-- Aim of the exercise --
In the records below, reproduce exactly the lines from the one containing "(if $a_k$ was" through the one containing "likelihood function of", both included, and omit the pictures.

Saved entries:

=== Section Start ===

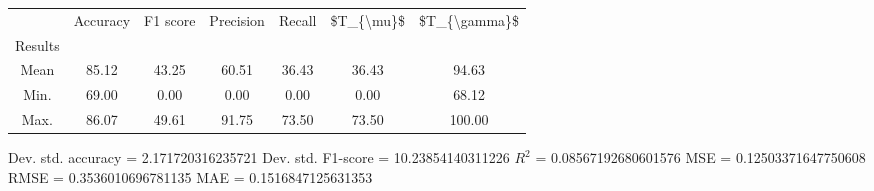 \begin{tabular}{|c|c|c|c|c|c|c|}
\toprule
{} &  Accuracy &  F1 score &  Precision &  Recall &  \$T\_\{\textbackslash mu\}\$ &  \$T\_\{\textbackslash gamma\}\$ \\
Results &           &           &            &         &            &               \\
\hline
Mean    &     85.12 &     43.25 &      60.51 &   36.43 &      36.43 &         94.63 \\
Min.    &     69.00 &      0.00 &       0.00 &    0.00 &       0.00 &         68.12 \\
Max.    &     86.07 &     49.61 &      91.75 &   73.50 &      73.50 &        100.00 \\
\bottomrule
\end{tabular}

 Dev. std. accuracy = 2.171720316235721
 Dev. std. F1-score = 10.23854140311226
 $R^2$ = 0.08567192680601576
 MSE = 0.12503371647750608
 RMSE = 0.3536010696781135
 MAE = 0.1516847125631353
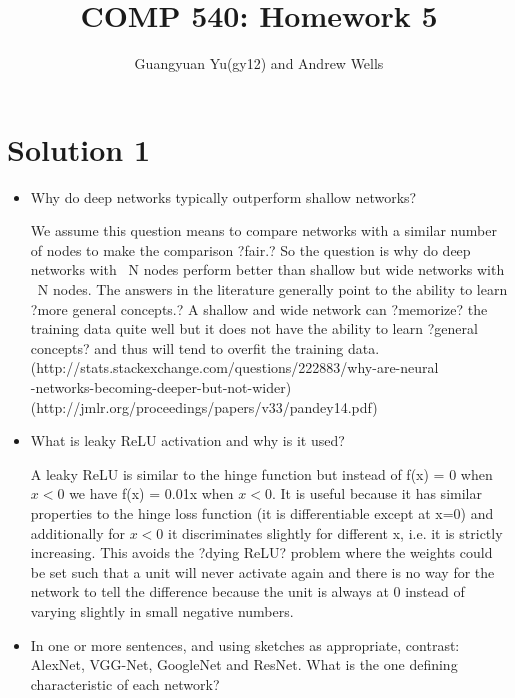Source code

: \documentclass[12pt]{article}
\title{COMP 540: Homework 5}
\author{Guangyuan Yu(gy12) and Andrew Wells}
\begin{document}
\maketitle


\section*{Solution 1}
\begin{itemize}
\item Why do deep networks typically outperform shallow networks?

We assume this question means to compare networks with a similar number of nodes to make the comparison ?fair.? So the question is why do deep networks with ~N nodes perform better than shallow but wide networks with ~N nodes. The answers in the literature generally point to the ability to learn ?more general concepts.? A shallow and wide network can ?memorize? the training data quite well but it does not have the ability to learn ?general concepts? and thus will tend to overfit the training data.\\ (http://stats.stackexchange.com/questions/222883/why-are-neural\\-networks-becoming-deeper-but-not-wider)\\ (http://jmlr.org/proceedings/papers/v33/pandey14.pdf)

\item What is leaky ReLU activation and why is it used?

A leaky ReLU is similar to the hinge function but instead of f(x) = 0 when $x < 0$ we have f(x) = 0.01x when $x < 0$. It is useful because it has similar properties to the hinge loss function (it is differentiable except at x=0) and additionally for $x < 0$ it discriminates slightly for different x, i.e. it is strictly increasing. This avoids the ?dying ReLU? problem where the weights could be set such that a unit will never activate again and there is no way for the network to tell the difference because the unit is always at 0 instead of varying slightly in small negative numbers. 

\item In one or more sentences, and using sketches as appropriate, contrast: AlexNet, VGG-Net, GoogleNet and ResNet. What is the one defining characteristic of each network?


\end{itemize}
\end{document}
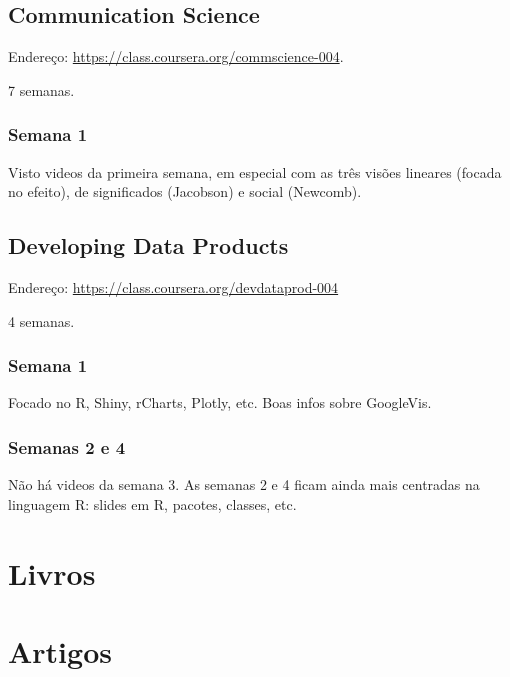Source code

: \documentclass[12pt]{report}
\begin{document}
\section{Communication Science}
Endereço: \url{https://class.coursera.org/commscience-004}.

7 semanas.
\subsection{Semana 1}
Visto videos da primeira semana, em especial com as três visões lineares (focada no efeito), de significados (Jacobson) e social (Newcomb).
\section{Developing Data Products}
Endereço: \url{https://class.coursera.org/devdataprod-004}

4 semanas.
\subsection{Semana 1}
Focado no R, Shiny, rCharts, Plotly, etc. Boas infos sobre GoogleVis.
\subsection{Semanas 2 e 4}
Não há videos da semana 3. As semanas 2 e 4 ficam ainda mais centradas na linguagem R: slides em R, pacotes, classes, etc.
\chapter{Livros}
\chapter{Artigos}
\newpage

\newpage

\newpage
\printindex
\newpage
%
\appendix
\end{document}
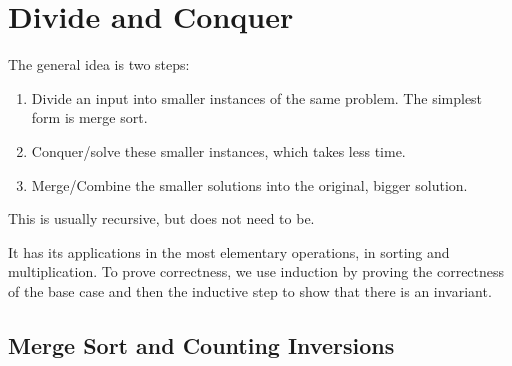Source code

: \documentclass{article}
\begin{document}
    \begin{definition}[QR Decomposition]
      
    \end{definition}

    \begin{definition}[LU Decomposition]
      
    \end{definition}

    \begin{definition}
      
    \end{definition}

\section{Divide and Conquer} 

  \begin{definition}
    The general idea is two steps: 
    \begin{enumerate}
      \item Divide an input into smaller instances of the same problem. The simplest form is merge sort. 
      \item Conquer/solve these smaller instances, which takes less time. 
      \item Merge/Combine the smaller solutions into the original, bigger solution. 
    \end{enumerate}
    This is usually recursive, but does not need to be. 
  \end{definition}

  It has its applications in the most elementary operations, in sorting and multiplication. To prove correctness, we use induction by proving the correctness of the base case and then the inductive step to show that there is an invariant. 

  \subsection{Merge Sort and Counting Inversions}
\end{document}
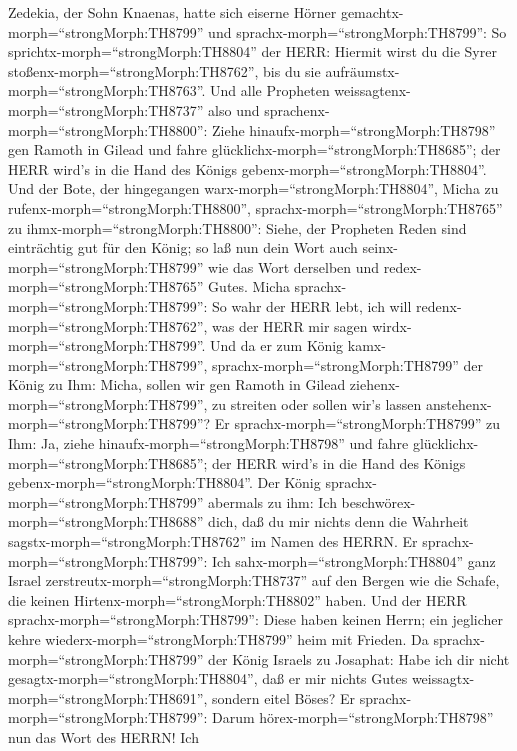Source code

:Zedekia, der Sohn Knaenas, hatte sich eiserne Hörner
gemachtx-morph=``strongMorph:TH8799'' und
sprachx-morph=``strongMorph:TH8799'': So
sprichtx-morph=``strongMorph:TH8804'' der HERR: Hiermit wirst du die
Syrer stoßenx-morph=``strongMorph:TH8762'', bis du sie
aufräumstx-morph=``strongMorph:TH8763''.  Und alle
Propheten weissagtenx-morph=``strongMorph:TH8737'' also und
sprachenx-morph=``strongMorph:TH8800'': Ziehe
hinaufx-morph=``strongMorph:TH8798'' gen Ramoth in Gilead und fahre
glücklichx-morph=``strongMorph:TH8685''; der HERR wird's in die Hand des
Königs gebenx-morph=``strongMorph:TH8804''.  Und der Bote,
der hingegangen warx-morph=``strongMorph:TH8804'', Micha zu
rufenx-morph=``strongMorph:TH8800'',
sprachx-morph=``strongMorph:TH8765'' zu
ihmx-morph=``strongMorph:TH8800'': Siehe, der Propheten Reden sind
einträchtig gut für den König; so laß nun dein Wort auch
seinx-morph=``strongMorph:TH8799'' wie das Wort derselben und
redex-morph=``strongMorph:TH8765'' Gutes.  Micha
sprachx-morph=``strongMorph:TH8799'': So wahr der HERR lebt, ich will
redenx-morph=``strongMorph:TH8762'', was der HERR mir sagen
wirdx-morph=``strongMorph:TH8799''.  Und da er zum König
kamx-morph=``strongMorph:TH8799'', sprachx-morph=``strongMorph:TH8799''
der König zu Ihm: Micha, sollen wir gen Ramoth in Gilead
ziehenx-morph=``strongMorph:TH8799'', zu streiten oder sollen wir's
lassen anstehenx-morph=``strongMorph:TH8799''? Er
sprachx-morph=``strongMorph:TH8799'' zu Ihm: Ja, ziehe
hinaufx-morph=``strongMorph:TH8798'' und fahre
glücklichx-morph=``strongMorph:TH8685''; der HERR wird's in die Hand des
Königs gebenx-morph=``strongMorph:TH8804''.  Der König
sprachx-morph=``strongMorph:TH8799'' abermals zu ihm: Ich
beschwörex-morph=``strongMorph:TH8688'' dich, daß du mir nichts denn die
Wahrheit sagstx-morph=``strongMorph:TH8762'' im Namen des HERRN.
 Er sprachx-morph=``strongMorph:TH8799'': Ich
sahx-morph=``strongMorph:TH8804'' ganz Israel
zerstreutx-morph=``strongMorph:TH8737'' auf den Bergen wie die Schafe,
die keinen Hirtenx-morph=``strongMorph:TH8802'' haben. Und der HERR
sprachx-morph=``strongMorph:TH8799'': Diese haben keinen Herrn; ein
jeglicher kehre wiederx-morph=``strongMorph:TH8799'' heim mit Frieden.
 Da sprachx-morph=``strongMorph:TH8799'' der König Israels
zu Josaphat: Habe ich dir nicht gesagtx-morph=``strongMorph:TH8804'',
daß er mir nichts Gutes weissagtx-morph=``strongMorph:TH8691'', sondern
eitel Böses?  Er sprachx-morph=``strongMorph:TH8799'':
Darum hörex-morph=``strongMorph:TH8798'' nun das Wort des HERRN! Ich
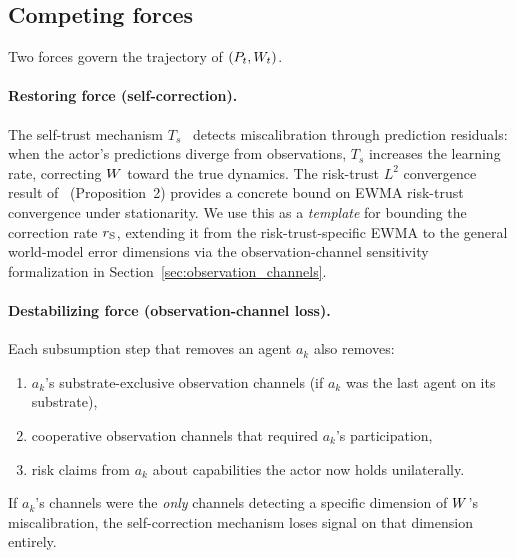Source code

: \subsection{Competing forces}

Two forces govern the trajectory of $(P_t, \Wm_t)$.

\paragraph{Restoring force (self-correction).}
The self-trust mechanism $T_s$~\citep[Appendix~B]{lasser2026gfm} detects
miscalibration through prediction residuals: when the actor's
predictions diverge from observations, $T_s$ increases the learning
rate, correcting $\Wm$ toward the true dynamics.
The risk-trust $L^2$ convergence result of~\citet{lasser2026scm}
(Proposition~2) provides a concrete bound on EWMA risk-trust
convergence under stationarity.  We use this as a \emph{template} for
bounding the correction rate $\rS$, extending it from the
risk-trust-specific EWMA to the general world-model error dimensions
via the observation-channel sensitivity formalization in
Section~\ref{sec:observation_channels}.

\paragraph{Destabilizing force (observation-channel loss).}
Each subsumption step that removes an agent $a_k$ also removes:
\begin{enumerate}
\item $a_k$'s substrate-exclusive observation channels (if $a_k$ was
  the last agent on its substrate),
\item cooperative observation channels that required $a_k$'s
  participation,
\item risk claims from $a_k$ about capabilities the actor now holds
  unilaterally.
\end{enumerate}
If $a_k$'s channels were the \emph{only} channels detecting a specific
dimension of $\Wm$'s miscalibration, the self-correction mechanism
loses signal on that dimension entirely.
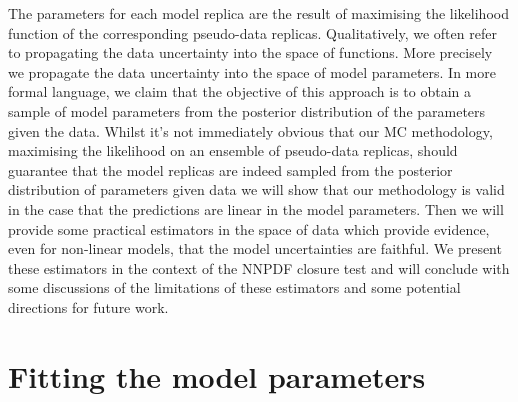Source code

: The parameters for each model replica are the result of maximising the
likelihood function of the corresponding pseudo-data replicas. Qualitatively,
we often refer to propagating the data uncertainty into the space of functions.
More precisely we propagate the data uncertainty into the space of model
parameters. In more formal language, we claim that the objective of this
approach is to obtain a sample of model parameters from the posterior distribution
of the parameters given the data. Whilst it's not immediately obvious that our
MC methodology, maximising the likelihood on an ensemble of pseudo-data replicas,
should guarantee that the model replicas are indeed sampled from the posterior
distribution of parameters given data we will show that our methodology is valid
in the case that the predictions are linear in the model parameters. Then
we will provide some practical estimators in the space of data which
provide evidence, even for non-linear models, that the model uncertainties
are faithful. We present these estimators in the context of the NNPDF closure
test and will conclude with some discussions of the limitations of these estimators
and some potential directions for future work.

\section{Fitting the model parameters}

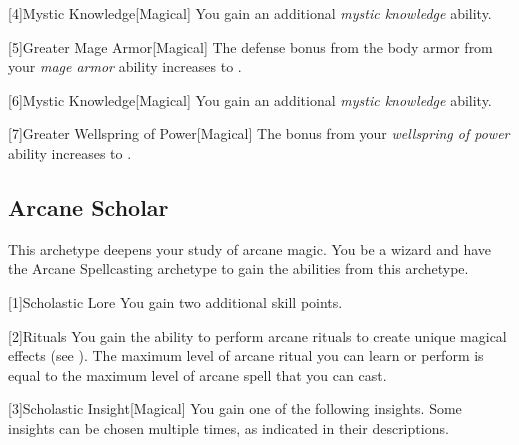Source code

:         [4]{Mystic Knowledge}[Magical]
        You gain an additional \textit{mystic knowledge} ability.

        [5]{Greater Mage Armor}[Magical]
        The defense bonus from the body armor from your \textit{mage armor} ability increases to .

        [6]{Mystic Knowledge}[Magical]
        You gain an additional \textit{mystic knowledge} ability.

        [7]{Greater Wellspring of Power}[Magical]
        The bonus from your \textit{wellspring of power} ability increases to .

    \subsection{Arcane Scholar}
        This archetype deepens your study of arcane magic.
        You be a wizard and have the Arcane Spellcasting archetype to gain the abilities from this archetype.

        [1]{Scholastic Lore} You gain two additional skill points.

        [2]{Rituals} You gain the ability to perform arcane rituals to create unique magical effects (see ).
        The maximum level of arcane ritual you can learn or perform is equal to the maximum level of arcane spell that you can cast.

        [3]{Scholastic Insight}[Magical]
        You gain one of the following insights.
        Some insights can be chosen multiple times, as indicated in their descriptions.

=== Section End ===

-- Solution --
\item $a_k$'s substrate-exclusive observation channels (if $a_k$ was
  the last agent on its substrate),
\item cooperative observation channels that required $a_k$'s
  participation,
\item risk claims from $a_k$ about capabilities the actor now holds
  unilaterally.
\end{enumerate}
If $a_k$'s channels were the \emph{only} channels detecting a specific
dimension of $\Wm$'s miscalibration, the self-correction mechanism
loses signal on that dimension entirely.
Source code

: The parameters for each model replica are the result of maximising the
likelihood function of the corresponding pseudo-data replicas. Qualitatively,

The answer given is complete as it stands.